SUPPLIED DATA section start
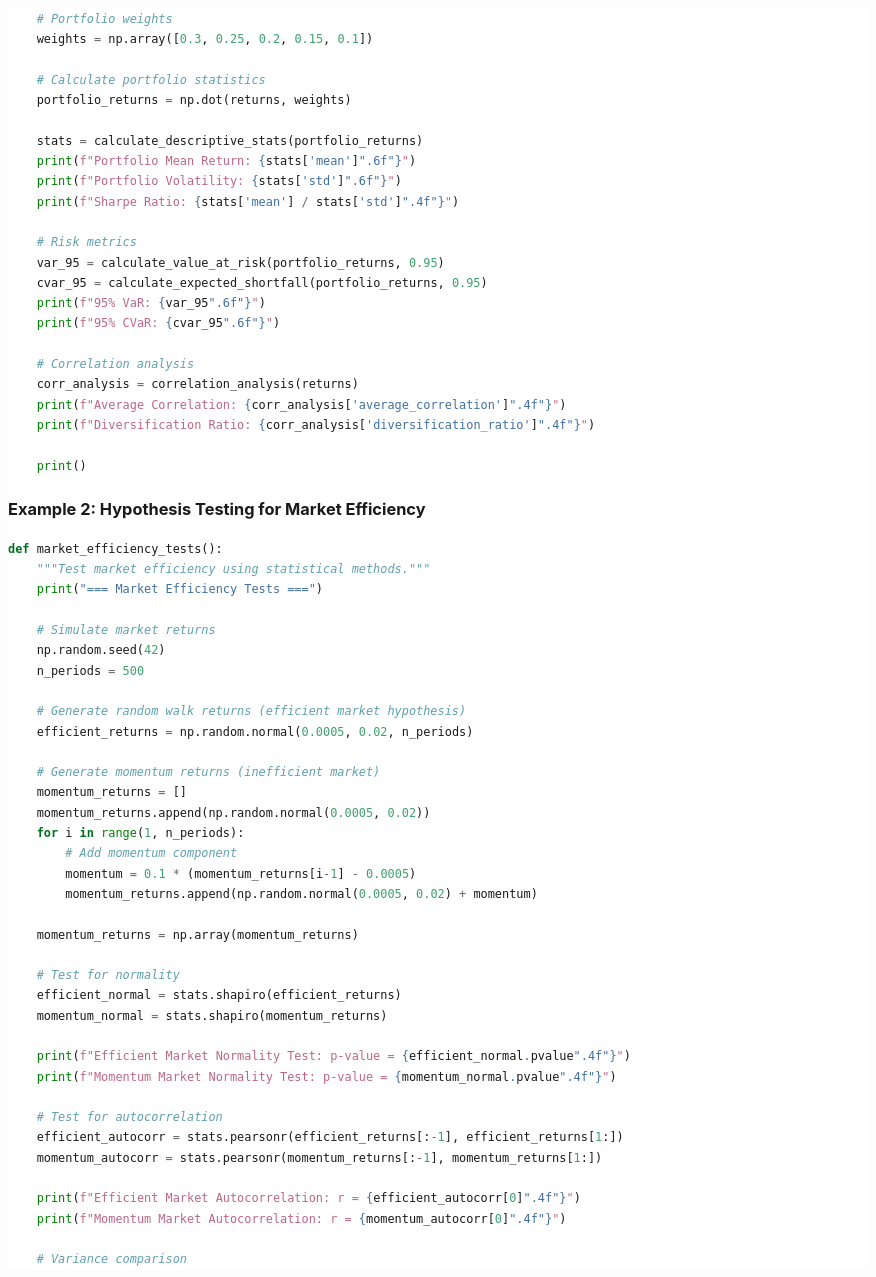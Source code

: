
 ```python
    # Portfolio weights
    weights = np.array([0.3, 0.25, 0.2, 0.15, 0.1])

    # Calculate portfolio statistics
    portfolio_returns = np.dot(returns, weights)

    stats = calculate_descriptive_stats(portfolio_returns)
    print(f"Portfolio Mean Return: {stats['mean']".6f"}")
    print(f"Portfolio Volatility: {stats['std']".6f"}")
    print(f"Sharpe Ratio: {stats['mean'] / stats['std']".4f"}")

    # Risk metrics
    var_95 = calculate_value_at_risk(portfolio_returns, 0.95)
    cvar_95 = calculate_expected_shortfall(portfolio_returns, 0.95)
    print(f"95% VaR: {var_95".6f"}")
    print(f"95% CVaR: {cvar_95".6f"}")

    # Correlation analysis
    corr_analysis = correlation_analysis(returns)
    print(f"Average Correlation: {corr_analysis['average_correlation']".4f"}")
    print(f"Diversification Ratio: {corr_analysis['diversification_ratio']".4f"}")

    print()
```

### **Example 2: Hypothesis Testing for Market Efficiency**
```python
def market_efficiency_tests():
    """Test market efficiency using statistical methods."""
    print("=== Market Efficiency Tests ===")

    # Simulate market returns
    np.random.seed(42)
    n_periods = 500

    # Generate random walk returns (efficient market hypothesis)
    efficient_returns = np.random.normal(0.0005, 0.02, n_periods)

    # Generate momentum returns (inefficient market)
    momentum_returns = []
    momentum_returns.append(np.random.normal(0.0005, 0.02))
    for i in range(1, n_periods):
        # Add momentum component
        momentum = 0.1 * (momentum_returns[i-1] - 0.0005)
        momentum_returns.append(np.random.normal(0.0005, 0.02) + momentum)

    momentum_returns = np.array(momentum_returns)

    # Test for normality
    efficient_normal = stats.shapiro(efficient_returns)
    momentum_normal = stats.shapiro(momentum_returns)

    print(f"Efficient Market Normality Test: p-value = {efficient_normal.pvalue".4f"}")
    print(f"Momentum Market Normality Test: p-value = {momentum_normal.pvalue".4f"}")

    # Test for autocorrelation
    efficient_autocorr = stats.pearsonr(efficient_returns[:-1], efficient_returns[1:])
    momentum_autocorr = stats.pearsonr(momentum_returns[:-1], momentum_returns[1:])

    print(f"Efficient Market Autocorrelation: r = {efficient_autocorr[0]".4f"}")
    print(f"Momentum Market Autocorrelation: r = {momentum_autocorr[0]".4f"}")

    # Variance comparison
```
SUPPLIED DATA section end
[ASSIGNMENT] Work out how many lines of the listing above include the word "Ratio". Report only the number.

[RESULT] 2